Fam. dell'alta nobiltà, il cui nome deriva da un castello della valle dell'Arve (Alta Savoia). Il suo potere si estese progressivamente all'insieme della vallata, alla quale diede il nome. Attestati dall'inizio dell'XI sec., i de F. conclusero numerose alleanze matrimoniali con i conti di Ginevra, figurando al fianco di questi ultimi come vassalli. Alla fine del XII sec. la fam. si divise, dando origine tra gli altri al ramo cadetto dei de F.-Lucinge, che sopravvisse fino al XX sec. Numerosi F. intrapresero carriere ecclesiastiche importanti, come Guy (->), vescovo di Ginevra al più tardi dal 1083 al 1119, suo nipote Gérold (->), vescovo di Losanna (1105-26/34), e Arducius (->), nipote di Gérold, vescovo di Ginevra (1135-85) e preposito del capitolo cattedrale di Losanna. Queste cariche contribuirono forse all'espansione dei de F. a nord del Lemano, che peraltro si concretizzò soltanto con Aymon II (1202-1253), pronipote di Arducius.

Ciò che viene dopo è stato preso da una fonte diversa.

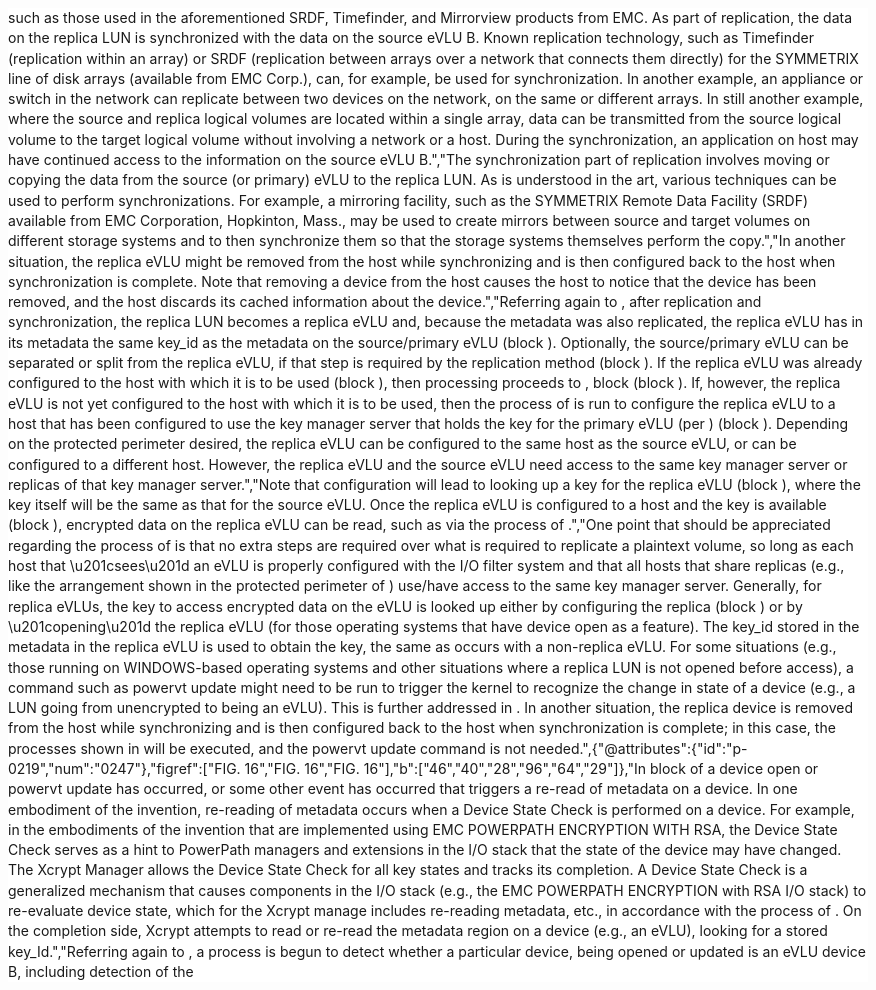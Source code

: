 such as those used in the aforementioned SRDF, Timefinder, and Mirrorview products from EMC. As part of replication, the data on the replica LUN is synchronized with the data on the source eVLU B. Known replication technology, such as Timefinder (replication within an array) or SRDF (replication between arrays over a network that connects them directly) for the SYMMETRIX line of disk arrays (available from EMC Corp.), can, for example, be used for synchronization. In another example, an appliance or switch in the network can replicate between two devices on the network, on the same or different arrays. In still another example, where the source and replica logical volumes are located within a single array, data can be transmitted from the source logical volume to the target logical volume without involving a network or a host. During the synchronization, an application on host  may have continued access to the information on the source eVLU B.","The synchronization part of replication involves moving or copying the data from the source (or primary) eVLU to the replica LUN. As is understood in the art, various techniques can be used to perform synchronizations. For example, a mirroring facility, such as the SYMMETRIX Remote Data Facility (SRDF) available from EMC Corporation, Hopkinton, Mass., may be used to create mirrors between source and target volumes on different storage systems and to then synchronize them so that the storage systems themselves perform the copy.","In another situation, the replica eVLU might be removed from the host while synchronizing and is then configured back to the host when synchronization is complete. Note that removing a device from the host causes the host to notice that the device has been removed, and the host discards its cached information about the device.","Referring again to , after replication and synchronization, the replica LUN becomes a replica eVLU and, because the metadata was also replicated, the replica eVLU has in its metadata the same key_id as the metadata on the source\/primary eVLU (block ). Optionally, the source\/primary eVLU can be separated or split from the replica eVLU, if that step is required by the replication method (block ). If the replica eVLU was already configured to the host  with which it is to be used (block ), then processing proceeds to , block  (block ). If, however, the replica eVLU is not yet configured to the host  with which it is to be used, then the process of  is run to configure the replica eVLU to a host that has been configured to use the key manager server that holds the key for the primary eVLU (per ) (block ). Depending on the protected perimeter desired, the replica eVLU can be configured to the same host as the source eVLU, or can be configured to a different host. However, the replica eVLU and the source eVLU need access to the same key manager server or replicas of that key manager server.","Note that configuration will lead to looking up a key for the replica eVLU (block ), where the key itself will be the same as that for the source eVLU. Once the replica eVLU is configured to a host and the key is available (block ), encrypted data on the replica eVLU can be read, such as via the process of .","One point that should be appreciated regarding the process of  is that no extra steps are required over what is required to replicate a plaintext volume, so long as each host that \u201csees\u201d an eVLU is properly configured with the I\/O filter system  and that all hosts that share replicas (e.g., like the arrangement shown in the protected perimeter of ) use\/have access to the same key manager server. Generally, for replica eVLUs, the key to access encrypted data on the eVLU is looked up either by configuring the replica (block ) or by \u201copening\u201d the replica eVLU (for those operating systems that have device open as a feature). The key_id stored in the metadata in the replica eVLU is used to obtain the key, the same as occurs with a non-replica eVLU. For some situations (e.g., those running on WINDOWS-based operating systems and other situations where a replica LUN is not opened before access), a command such as powervt update might need to be run to trigger the kernel to recognize the change in state of a device (e.g., a LUN going from unencrypted to being an eVLU). This is further addressed in . In another situation, the replica device is removed from the host while synchronizing and is then configured back to the host when synchronization is complete; in this case, the processes shown in  will be executed, and the powervt update command is not needed.",{"@attributes":{"id":"p-0219","num":"0247"},"figref":["FIG. 16","FIG. 16","FIG. 16"],"b":["46","40","28","96","64","29"]},"In block  of  a device open or powervt update has occurred, or some other event has occurred that triggers a re-read of metadata on a device. In one embodiment of the invention, re-reading of metadata occurs when a Device State Check is performed on a device. For example, in the embodiments of the invention that are implemented using EMC POWERPATH ENCRYPTION WITH RSA, the Device State Check serves as a hint to PowerPath managers and extensions in the I\/O stack that the state of the device may have changed. The Xcrypt Manager  allows the Device State Check for all key states and tracks its completion. A Device State Check is a generalized mechanism that causes components in the I\/O stack (e.g., the EMC POWERPATH ENCRYPTION with RSA I\/O stack) to re-evaluate device state, which for the Xcrypt manage  includes re-reading metadata, etc., in accordance with the process of . On the completion side, Xcrypt attempts to read or re-read the metadata region on a device (e.g., an eVLU), looking for a stored key_Id.","Referring again to , a process is begun to detect whether a particular device, being opened or updated is an eVLU device B, including detection of the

Dopo un primo tentativo che interessò l'avogadria episcopale di Losanna nel 1225, Aymon II perseverò nella sua azione in occasione della doppia elezione episcopale del 1240, quando appoggiò con la forza il partito di Filippo I di Savoia a Losanna contro Jean de Cossonay. Nel 1247 costruì il castello di Hermance. Attorno al 1250 deteneva diritti a Lavaux, Saint-Livres e nella regione di Yverdon (Corcelles, Bavois, Suchy), acquisiti a spese della chiesa di Losanna. Alla morte di Aymon II, ultimo rappresentante maschile del ramo maggiore, i suoi beni passarono alla figlia Agnès e a suo marito, Pietro II di Savoia. Il nome di F., che alla fine del ME designava numerose fam. della Svizzera franc., indica unicamente un'origine geografica.

Riferimenti bibliografici

  • E. A. de Foras, Armorial et nobiliaire de l'ancien duché de Savoie, 2, 1878, 322 sg. (con tav. genealogica)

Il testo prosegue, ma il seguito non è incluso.